Can Sleeping on Your Side Cause Shoulder Pain?

Shoulder pain is a common complaint, and many individuals who experience it also sleep on their side. This often leads to questions about whether the sleeping position itself contributes to or causes the discomfort. While sleep posture can indeed play a role, understanding the specific ways it affects the shoulder can help in managing and preventing pain.

How Side Sleeping Affects Shoulder Health

Sleeping on your side exerts direct pressure on the shoulder joint, which can lead to or worsen pain. The weight of the upper body concentrates on the shoulder in contact with the mattress. This sustained pressure can compress delicate structures, potentially restricting blood flow and irritating soft tissues.

Prolonged side sleeping can also compromise spinal and shoulder alignment. Inadequate head and neck support can shift the spine from its neutral position, straining the shoulder. This misalignment contributes to muscle tension and discomfort. Certain arm positions, such as placing an arm under the pillow or overhead, can put further stress on the shoulder joint and potentially compress or stretch nerves.

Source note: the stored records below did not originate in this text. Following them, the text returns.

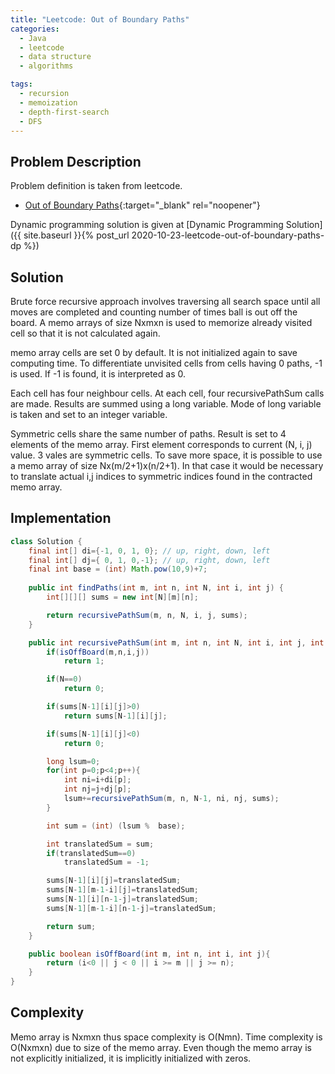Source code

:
 ```yaml
---
title: "Leetcode: Out of Boundary Paths"
categories:
  - Java
  - leetcode
  - data structure
  - algorithms

tags:
  - recursion
  - memoization
  - depth-first-search
  - DFS
---
```


## Problem Description

Problem definition is taken from leetcode. 
- [Out of Boundary Paths](https://leetcode.com/problems/out-of-boundary-paths/ "Go to leetcode"){:target="_blank" rel="noopener"}

Dynamic programming solution is given at [Dynamic Programming Solution]({{ site.baseurl }}{% post_url 2020-10-23-leetcode-out-of-boundary-paths-dp %})

## Solution
Brute force recursive approach involves traversing all search space until all moves are completed and counting number of times ball is out off the board. A memo arrays of size Nxmxn is used to memorize already visited cell so that it is not calculated again. 

memo array cells are set 0 by default. It is not initialized again to save computing time. To differentiate unvisited cells from cells having 0 paths, -1 is used. If -1 is found, it is interpreted as 0. 

Each cell has four neighbour cells. At each cell, four recursivePathSum calls are made. Results are summed using a long variable. Mode of long variable is taken and set to an integer variable.   

Symmetric cells share the same number of paths. Result is set to 4 elements of the memo array. First element corresponds to current (N, i, j) value. 3 vales are symmetric cells. To save more space, it is possible to use a memo array of size Nx(m/2+1)x(n/2+1). In that case it would be necessary to translate actual i,j indices to symmetric indices found in the contracted memo array.

## Implementation

```java
class Solution {
    final int[] di={-1, 0, 1, 0}; // up, right, down, left
	final int[] dj={ 0, 1, 0,-1}; // up, right, down, left
	final int base = (int) Math.pow(10,9)+7;
	
	public int findPaths(int m, int n, int N, int i, int j) {
		int[][][] sums = new int[N][m][n];

		return recursivePathSum(m, n, N, i, j, sums);
	}

	public int recursivePathSum(int m, int n, int N, int i, int j, int[][][] sums){
		if(isOffBoard(m,n,i,j))
			return 1;

		if(N==0)
			return 0;

		if(sums[N-1][i][j]>0)
			return sums[N-1][i][j];

		if(sums[N-1][i][j]<0)
			return 0;

		long lsum=0;
		for(int p=0;p<4;p++){
			int ni=i+di[p];
			int nj=j+dj[p];
			lsum+=recursivePathSum(m, n, N-1, ni, nj, sums);
		}

		int sum = (int) (lsum %  base);

		int translatedSum = sum;
		if(translatedSum==0)
			translatedSum = -1;

		sums[N-1][i][j]=translatedSum;
		sums[N-1][m-1-i][j]=translatedSum;
		sums[N-1][i][n-1-j]=translatedSum;
		sums[N-1][m-1-i][n-1-j]=translatedSum;

		return sum;
	}

	public boolean isOffBoard(int m, int n, int i, int j){
		return (i<0 || j < 0 || i >= m || j >= n);
	}
}
```

## Complexity

Memo array is Nxmxn thus space complexity is O(Nmn). 
Time complexity is O(Nxmxn) due to size of the memo array. Even though the memo array is not explicitly initialized, it is implicitly initialized with zeros.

Common Shoulder Conditions Aggravated by Side Sleeping

Side sleeping can exacerbate several shoulder conditions. Rotator cuff tendinopathy, an inflammation or irritation of the rotator cuff tendons, is often affected. Direct pressure or prolonged stretching while side sleeping can increase irritation, leading to pain and reduced range of motion.

Shoulder impingement is another condition intensified by side sleeping. This occurs when tendons or bursae in the shoulder are squeezed between bones. Lying on the affected side directly compresses these structures, increasing pain and inflammation. Similarly, bursitis, inflammation of the fluid-filled sacs (bursae) that cushion the shoulder joint, can be aggravated. Continuous pressure on the bursa worsens inflammation, resulting in stiffness, discomfort, and difficulty moving the shoulder.

Strategies to Reduce Shoulder Pain When Side Sleeping

Adjusting sleeping habits can significantly reduce shoulder pain for side sleepers. Using appropriate pillows helps maintain proper alignment and alleviate pressure. Placing a supportive pillow between the knees aligns the hips and spine, reducing twisting and strain on the shoulders. A body pillow can also provide support by allowing the non-painful arm to rest on it, preventing the painful shoulder from bearing the body’s weight.

The type of pillow used for the head and neck is important. Memory foam or latex pillows contour to the head and neck, filling the gap between the shoulder and mattress and promoting neutral alignment. Some specialty pillows have cutouts or specific shapes to create space for the shoulder, minimizing direct pressure. Mattress firmness also plays a role; a medium-soft to medium firmness allows the shoulders and hips to sink slightly while maintaining spinal alignment.

When to Seek Medical Attention for Shoulder Pain

While many instances of shoulder pain from side sleeping improve with lifestyle adjustments, certain signs indicate the need for medical attention. If pain persists or worsens despite home remedies and sleep position adjustments, consult a healthcare provider.

Other indicators for medical evaluation include pain that significantly interferes with daily activities or sleep, numbness or tingling in the arm or hand, or noticeable arm weakness. If pain follows a specific injury, or if there is visible shoulder deformity, swelling, or bruising, seek medical advice.